An example connector for Python using pika. This example accepts a single json-serialized argument:
def amqp_transmit(message):
connection = pika.AsyncoreConnection(pika.ConnectionParameters(host=settings.AMQP_SETTINGS['host'],
port=settings.AMQP_SETTINGS['port'],
credentials=pika.PlainCredentials(settings.AMQP_SETTINGS['username'],
settings.AMQP_SETTINGS['pass'])))
channel = connection.channel()
channel.exchange_declare(exchange=exchange_name, type='fanout')
channel.queue_declare(queue=NODE_CHANNEL, auto_delete=True, durable=False, exclusive=False)
channel.basic_publish(exchange=exchange_name,
routing_key='',
body=message,
properties=pika.BasicProperties(
content_type='application/json'),
)
print ' [%s] Sent %r' %(exchange_name, message)
connection.close()
Very basic connection code on the node end might look like this:
var connection = amqp.createConnection(
{host: amqpHost,
port: amqpPort,
password: amqpPass});
function setupAmqpListeners() {
connection.addListener('ready', amqpReady)

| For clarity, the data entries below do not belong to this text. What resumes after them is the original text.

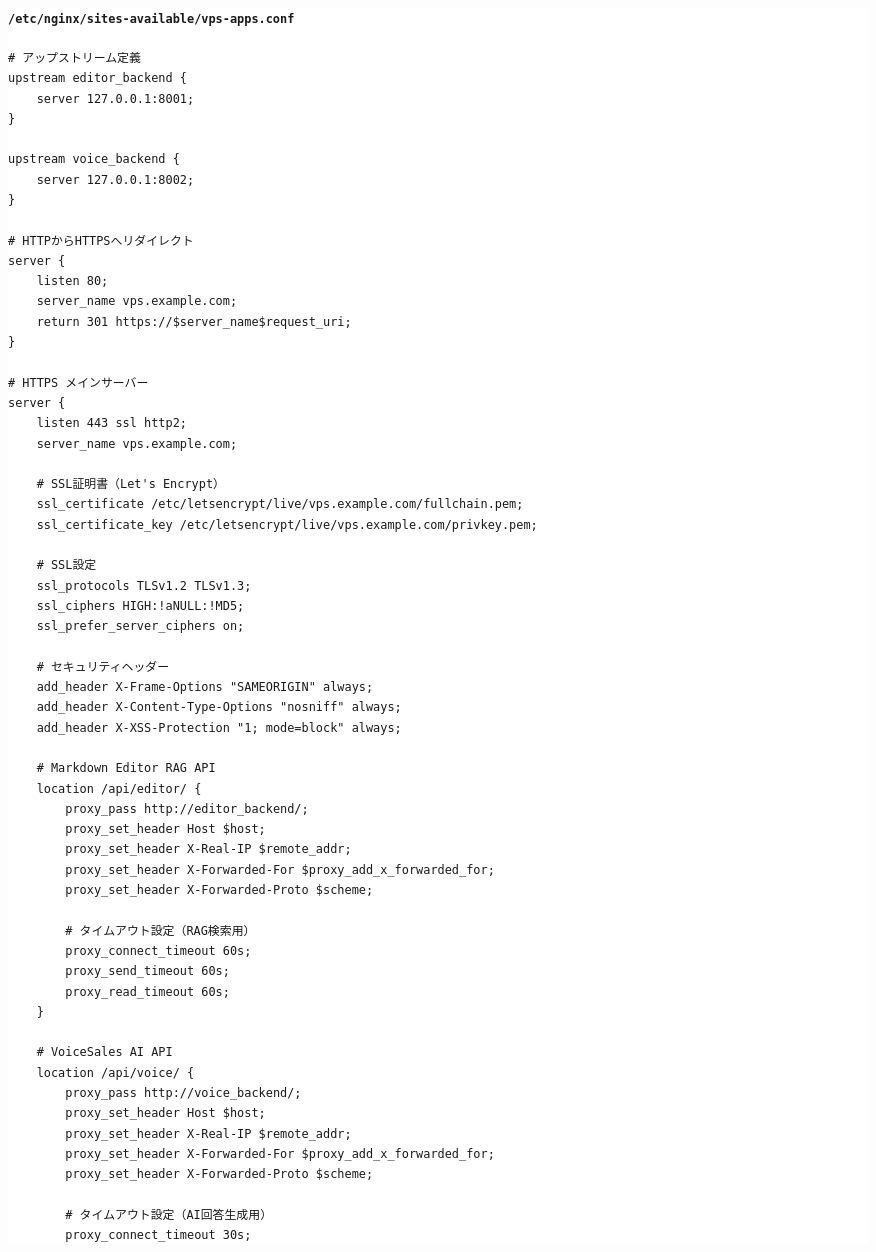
 ```nginx
```

#### `/etc/nginx/sites-available/vps-apps.conf`

```nginx
# アップストリーム定義
upstream editor_backend {
    server 127.0.0.1:8001;
}

upstream voice_backend {
    server 127.0.0.1:8002;
}

# HTTPからHTTPSへリダイレクト
server {
    listen 80;
    server_name vps.example.com;
    return 301 https://$server_name$request_uri;
}

# HTTPS メインサーバー
server {
    listen 443 ssl http2;
    server_name vps.example.com;

    # SSL証明書（Let's Encrypt）
    ssl_certificate /etc/letsencrypt/live/vps.example.com/fullchain.pem;
    ssl_certificate_key /etc/letsencrypt/live/vps.example.com/privkey.pem;

    # SSL設定
    ssl_protocols TLSv1.2 TLSv1.3;
    ssl_ciphers HIGH:!aNULL:!MD5;
    ssl_prefer_server_ciphers on;

    # セキュリティヘッダー
    add_header X-Frame-Options "SAMEORIGIN" always;
    add_header X-Content-Type-Options "nosniff" always;
    add_header X-XSS-Protection "1; mode=block" always;

    # Markdown Editor RAG API
    location /api/editor/ {
        proxy_pass http://editor_backend/;
        proxy_set_header Host $host;
        proxy_set_header X-Real-IP $remote_addr;
        proxy_set_header X-Forwarded-For $proxy_add_x_forwarded_for;
        proxy_set_header X-Forwarded-Proto $scheme;

        # タイムアウト設定（RAG検索用）
        proxy_connect_timeout 60s;
        proxy_send_timeout 60s;
        proxy_read_timeout 60s;
    }

    # VoiceSales AI API
    location /api/voice/ {
        proxy_pass http://voice_backend/;
        proxy_set_header Host $host;
        proxy_set_header X-Real-IP $remote_addr;
        proxy_set_header X-Forwarded-For $proxy_add_x_forwarded_for;
        proxy_set_header X-Forwarded-Proto $scheme;

        # タイムアウト設定（AI回答生成用）
        proxy_connect_timeout 30s;
``` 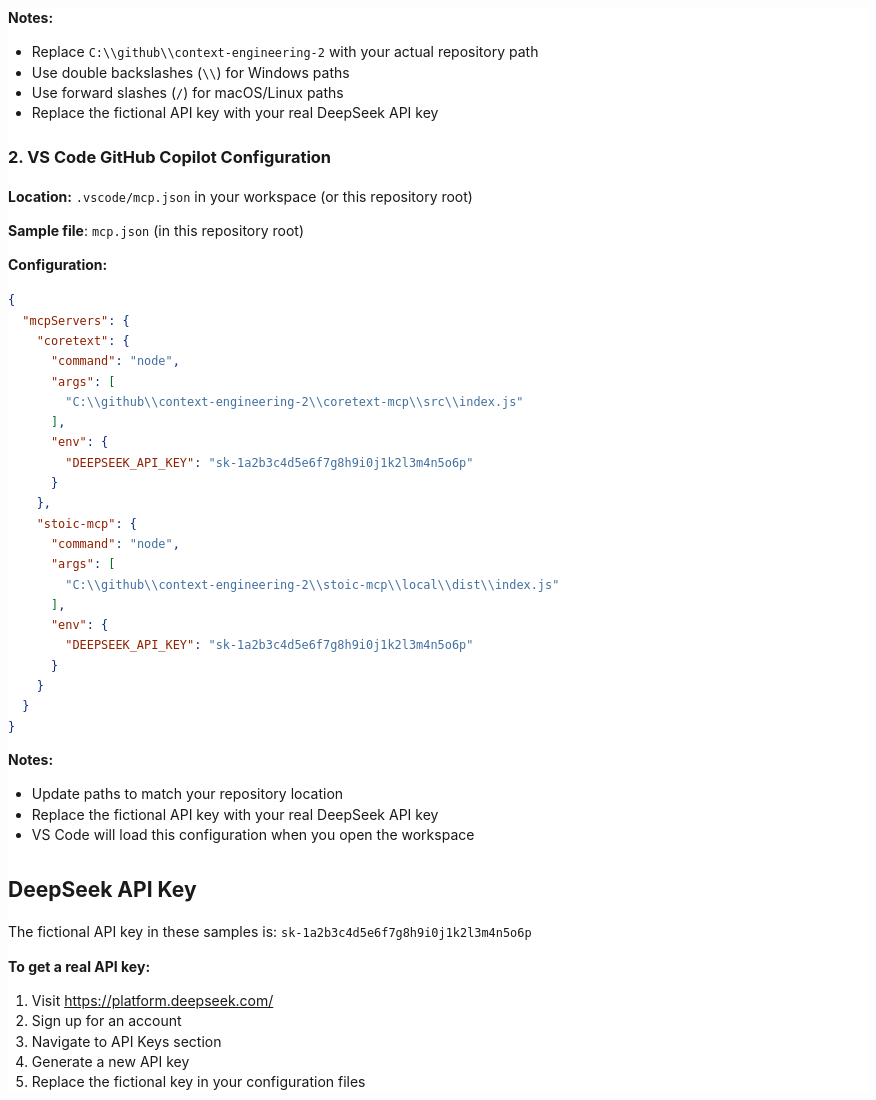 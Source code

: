 **Notes:**

- Replace `C:\\github\\context-engineering-2` with your actual repository path
- Use double backslashes (`\\`) for Windows paths
- Use forward slashes (`/`) for macOS/Linux paths
- Replace the fictional API key with your real DeepSeek API key

### 2. VS Code GitHub Copilot Configuration

**Location:** `.vscode/mcp.json` in your workspace (or this repository root)

**Sample file**: `mcp.json` (in this repository root)

**Configuration:**

```json
{
  "mcpServers": {
    "coretext": {
      "command": "node",
      "args": [
        "C:\\github\\context-engineering-2\\coretext-mcp\\src\\index.js"
      ],
      "env": {
        "DEEPSEEK_API_KEY": "sk-1a2b3c4d5e6f7g8h9i0j1k2l3m4n5o6p"
      }
    },
    "stoic-mcp": {
      "command": "node",
      "args": [
        "C:\\github\\context-engineering-2\\stoic-mcp\\local\\dist\\index.js"
      ],
      "env": {
        "DEEPSEEK_API_KEY": "sk-1a2b3c4d5e6f7g8h9i0j1k2l3m4n5o6p"
      }
    }
  }
}
```

**Notes:**

- Update paths to match your repository location
- Replace the fictional API key with your real DeepSeek API key
- VS Code will load this configuration when you open the workspace

## DeepSeek API Key

The fictional API key in these samples is: `sk-1a2b3c4d5e6f7g8h9i0j1k2l3m4n5o6p`

**To get a real API key:**

1. Visit https://platform.deepseek.com/
2. Sign up for an account
3. Navigate to API Keys section
4. Generate a new API key
5. Replace the fictional key in your configuration files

connection.addListener('close', function() {
console.log('Uh oh! AMQP connection failed!');
});
connection.addListener('error', function(e) {throw e});
}
function amqpReady(){
console.log('Amqp Connection Ready');
var q, exc;
q = connection.queue(queueName,
{autoDelete: true, durable: false, exclusive: false},
function(){
console.log('Amqp Connection Established.');
console.log('Attempting to get an exchange named: '+exchangeName);
exc = connection.exchange(exchangeName,
{type: 'fanout', autoDelete: false},
function(exchange) {
console.log('Amqp Exchange Found. ['+exchange.name+']');
q.bind(exc, '#');
console.log('Amqp now totally ready.');
q.subscribe(routeAmqp);
}
);
}
);
}
routeAmqp = function(msg) {
console.log(msg);
doStuff(msg);
}
Edit: The example above uses a fan-out exchange that does not persist messages. Fan-out exchange is likely going to be your best option since scalability is a concern (ie: you are running more than one box running Node that clients can be connected to).

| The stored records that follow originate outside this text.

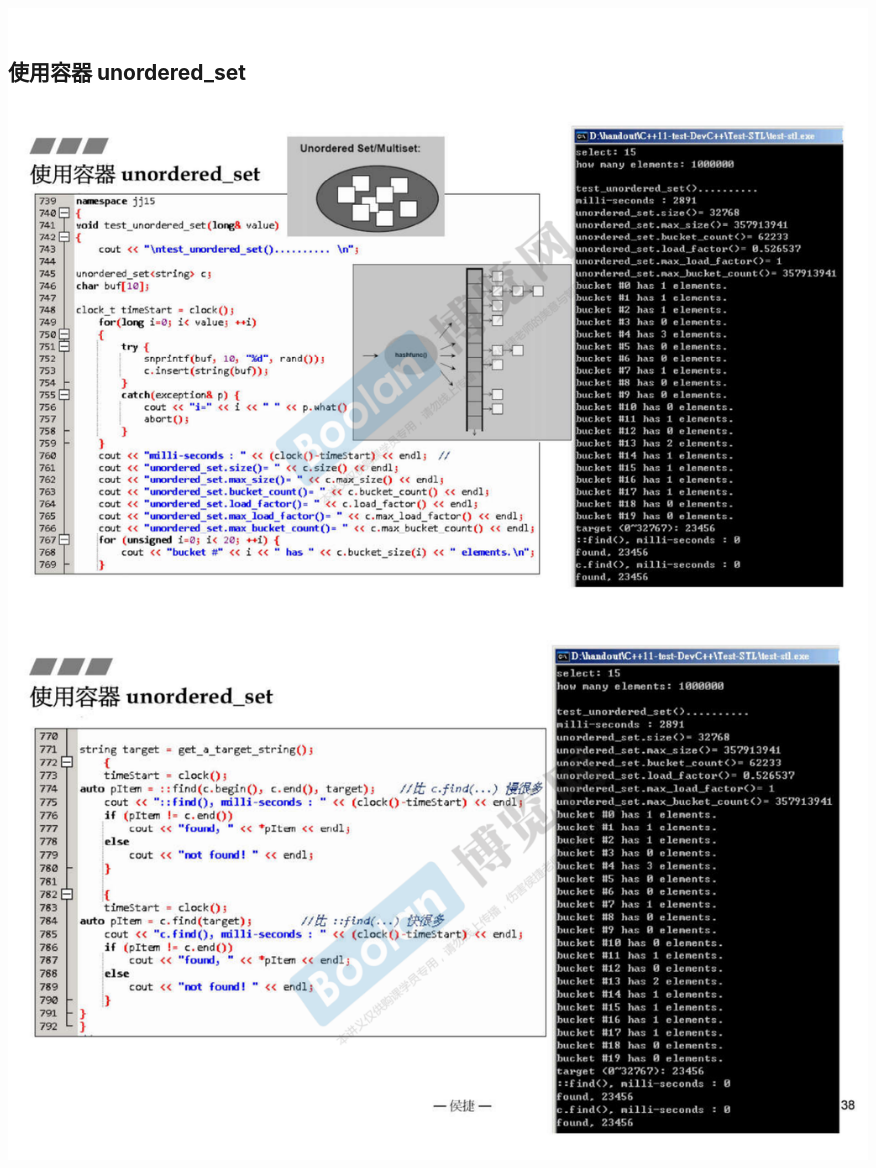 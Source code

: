 <br>

## 使用容器 unordered_set

![image-20230321130049078](assets/image-20230321130049078.png)

![image-20230321130119205](assets/image-20230321130119205.png)
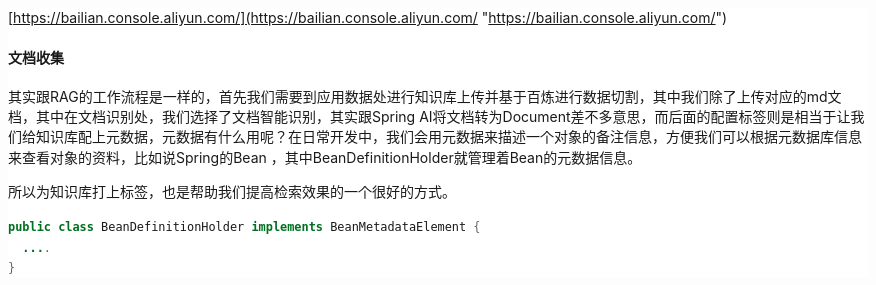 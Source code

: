 [https://bailian.console.aliyun.com/](https://bailian.console.aliyun.com/ "https://bailian.console.aliyun.com/")

#### 文档收集

其实跟RAG的工作流程是一样的，首先我们需要到应用数据处进行知识库上传并基于百炼进行数据切割，其中我们除了上传对应的md文档，其中在文档识别处，我们选择了文档智能识别，其实跟Spring AI将文档转为Document差不多意思，而后面的配置标签则是相当于让我们给知识库配上元数据，元数据有什么用呢？在日常开发中，我们会用元数据来描述一个对象的备注信息，方便我们可以根据元数据库信息来查看对象的资料，比如说Spring的Bean ，其中BeanDefinitionHolder就管理着Bean的元数据信息。

所以为知识库打上标签，也是帮助我们提高检索效果的一个很好的方式。

```java 
public class BeanDefinitionHolder implements BeanMetadataElement {
  ....
}
```

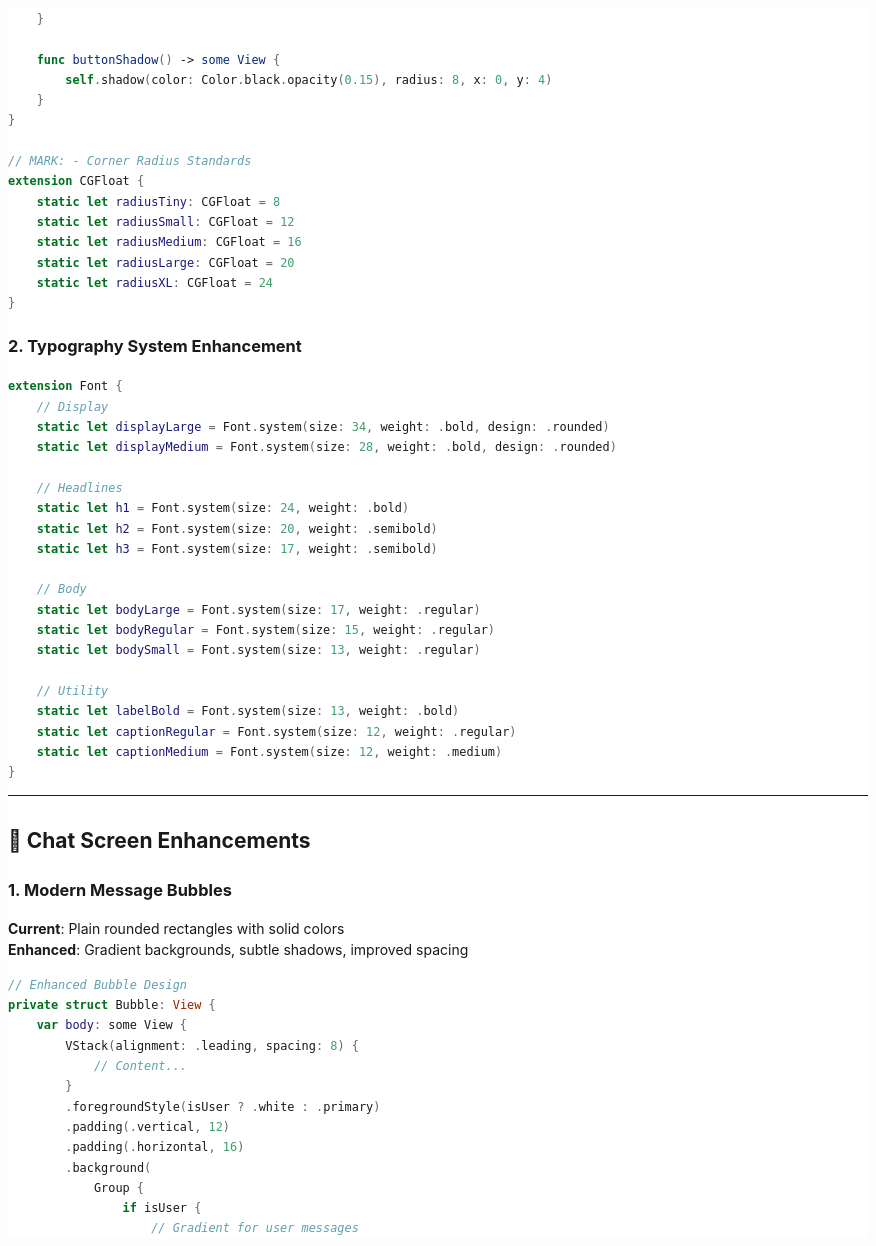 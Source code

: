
 ```swift
    }
    
    func buttonShadow() -> some View {
        self.shadow(color: Color.black.opacity(0.15), radius: 8, x: 0, y: 4)
    }
}

// MARK: - Corner Radius Standards
extension CGFloat {
    static let radiusTiny: CGFloat = 8
    static let radiusSmall: CGFloat = 12
    static let radiusMedium: CGFloat = 16
    static let radiusLarge: CGFloat = 20
    static let radiusXL: CGFloat = 24
}
```

### 2. Typography System Enhancement
```swift
extension Font {
    // Display
    static let displayLarge = Font.system(size: 34, weight: .bold, design: .rounded)
    static let displayMedium = Font.system(size: 28, weight: .bold, design: .rounded)
    
    // Headlines
    static let h1 = Font.system(size: 24, weight: .bold)
    static let h2 = Font.system(size: 20, weight: .semibold)
    static let h3 = Font.system(size: 17, weight: .semibold)
    
    // Body
    static let bodyLarge = Font.system(size: 17, weight: .regular)
    static let bodyRegular = Font.system(size: 15, weight: .regular)
    static let bodySmall = Font.system(size: 13, weight: .regular)
    
    // Utility
    static let labelBold = Font.system(size: 13, weight: .bold)
    static let captionRegular = Font.system(size: 12, weight: .regular)
    static let captionMedium = Font.system(size: 12, weight: .medium)
}
```

---

## 💬 Chat Screen Enhancements

### 1. Modern Message Bubbles
**Current**: Plain rounded rectangles with solid colors  
**Enhanced**: Gradient backgrounds, subtle shadows, improved spacing

```swift
// Enhanced Bubble Design
private struct Bubble: View {
    var body: some View {
        VStack(alignment: .leading, spacing: 8) {
            // Content...
        }
        .foregroundStyle(isUser ? .white : .primary)
        .padding(.vertical, 12)
        .padding(.horizontal, 16)
        .background(
            Group {
                if isUser {
                    // Gradient for user messages
```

Why not write your Node app so that there are two parts:
The Socket.IO portion, which communicates directly with the clients, and
An HTTP API of some sort, which receives POST requests and then broadcasts appropriate messages with Socket.IO.

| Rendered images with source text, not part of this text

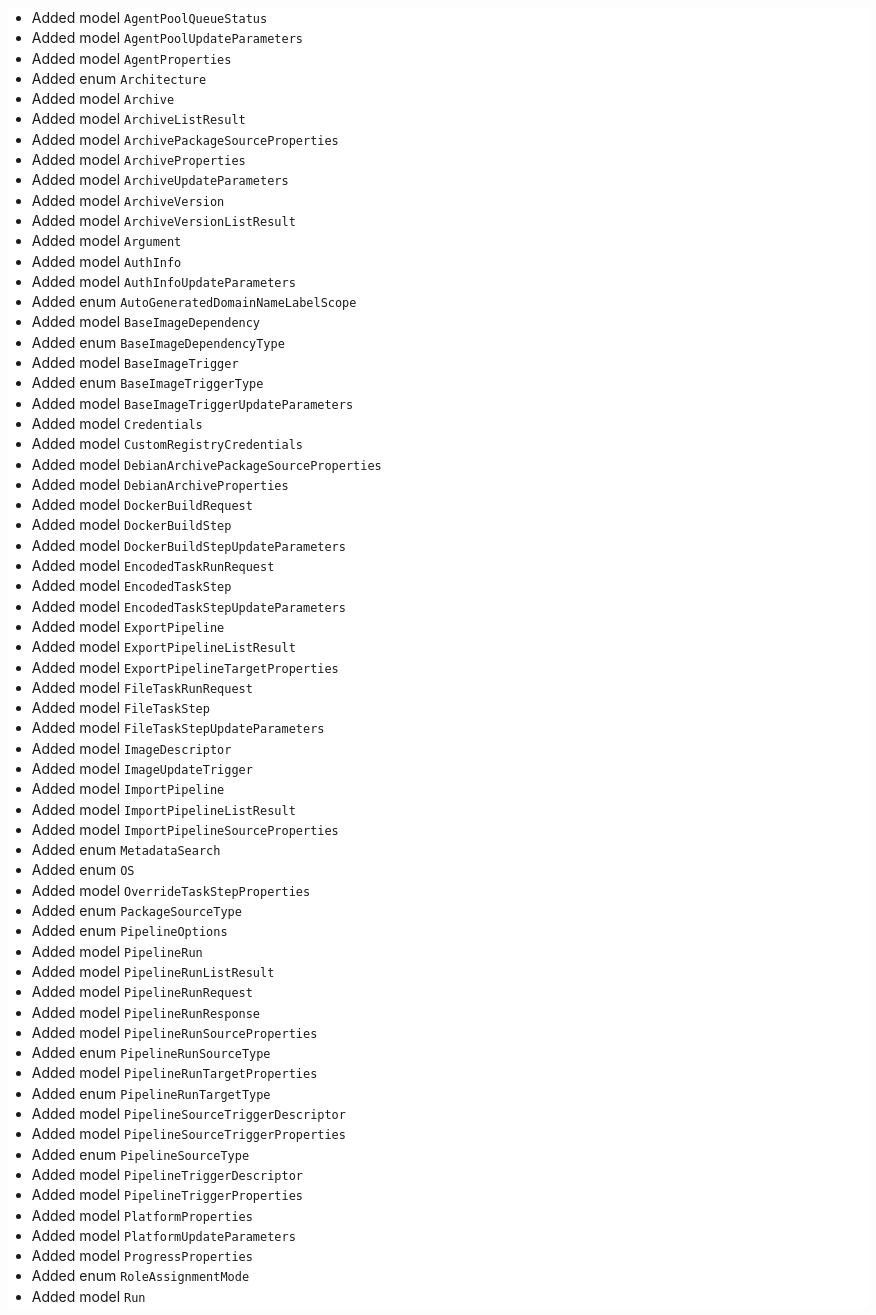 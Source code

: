   - Added model `AgentPoolQueueStatus`
  - Added model `AgentPoolUpdateParameters`
  - Added model `AgentProperties`
  - Added enum `Architecture`
  - Added model `Archive`
  - Added model `ArchiveListResult`
  - Added model `ArchivePackageSourceProperties`
  - Added model `ArchiveProperties`
  - Added model `ArchiveUpdateParameters`
  - Added model `ArchiveVersion`
  - Added model `ArchiveVersionListResult`
  - Added model `Argument`
  - Added model `AuthInfo`
  - Added model `AuthInfoUpdateParameters`
  - Added enum `AutoGeneratedDomainNameLabelScope`
  - Added model `BaseImageDependency`
  - Added enum `BaseImageDependencyType`
  - Added model `BaseImageTrigger`
  - Added enum `BaseImageTriggerType`
  - Added model `BaseImageTriggerUpdateParameters`
  - Added model `Credentials`
  - Added model `CustomRegistryCredentials`
  - Added model `DebianArchivePackageSourceProperties`
  - Added model `DebianArchiveProperties`
  - Added model `DockerBuildRequest`
  - Added model `DockerBuildStep`
  - Added model `DockerBuildStepUpdateParameters`
  - Added model `EncodedTaskRunRequest`
  - Added model `EncodedTaskStep`
  - Added model `EncodedTaskStepUpdateParameters`
  - Added model `ExportPipeline`
  - Added model `ExportPipelineListResult`
  - Added model `ExportPipelineTargetProperties`
  - Added model `FileTaskRunRequest`
  - Added model `FileTaskStep`
  - Added model `FileTaskStepUpdateParameters`
  - Added model `ImageDescriptor`
  - Added model `ImageUpdateTrigger`
  - Added model `ImportPipeline`
  - Added model `ImportPipelineListResult`
  - Added model `ImportPipelineSourceProperties`
  - Added enum `MetadataSearch`
  - Added enum `OS`
  - Added model `OverrideTaskStepProperties`
  - Added enum `PackageSourceType`
  - Added enum `PipelineOptions`
  - Added model `PipelineRun`
  - Added model `PipelineRunListResult`
  - Added model `PipelineRunRequest`
  - Added model `PipelineRunResponse`
  - Added model `PipelineRunSourceProperties`
  - Added enum `PipelineRunSourceType`
  - Added model `PipelineRunTargetProperties`
  - Added enum `PipelineRunTargetType`
  - Added model `PipelineSourceTriggerDescriptor`
  - Added model `PipelineSourceTriggerProperties`
  - Added enum `PipelineSourceType`
  - Added model `PipelineTriggerDescriptor`
  - Added model `PipelineTriggerProperties`
  - Added model `PlatformProperties`
  - Added model `PlatformUpdateParameters`
  - Added model `ProgressProperties`
  - Added enum `RoleAssignmentMode`
  - Added model `Run`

In this way, your application becomes a "bridge" between your non-Node apps and your users' browsers. The key here is to use Socket.IO for what it was made for--real time communication to browsers--and rely on other Node technologies for other parts of your application.
[Update]
I'm not on a development environment at the moment, so I can't get you a working example, but some pseudocode would look something like this:
http = require('http');
io = require('socket.io');
server = http.createServer(function(request, response) {
// Parse the HTTP request to get the data you want
io.sockets.emit("data", whatever); // broadcast the data to Socket.IO clients
});
server.listen(8080);
socket_server = io.listen(server);
With this, you'd have a web server on port 8080 that you can use to listen to web requests (you could use a framework such as Express or one of many others to parse the body of the POST request and extract the data you need).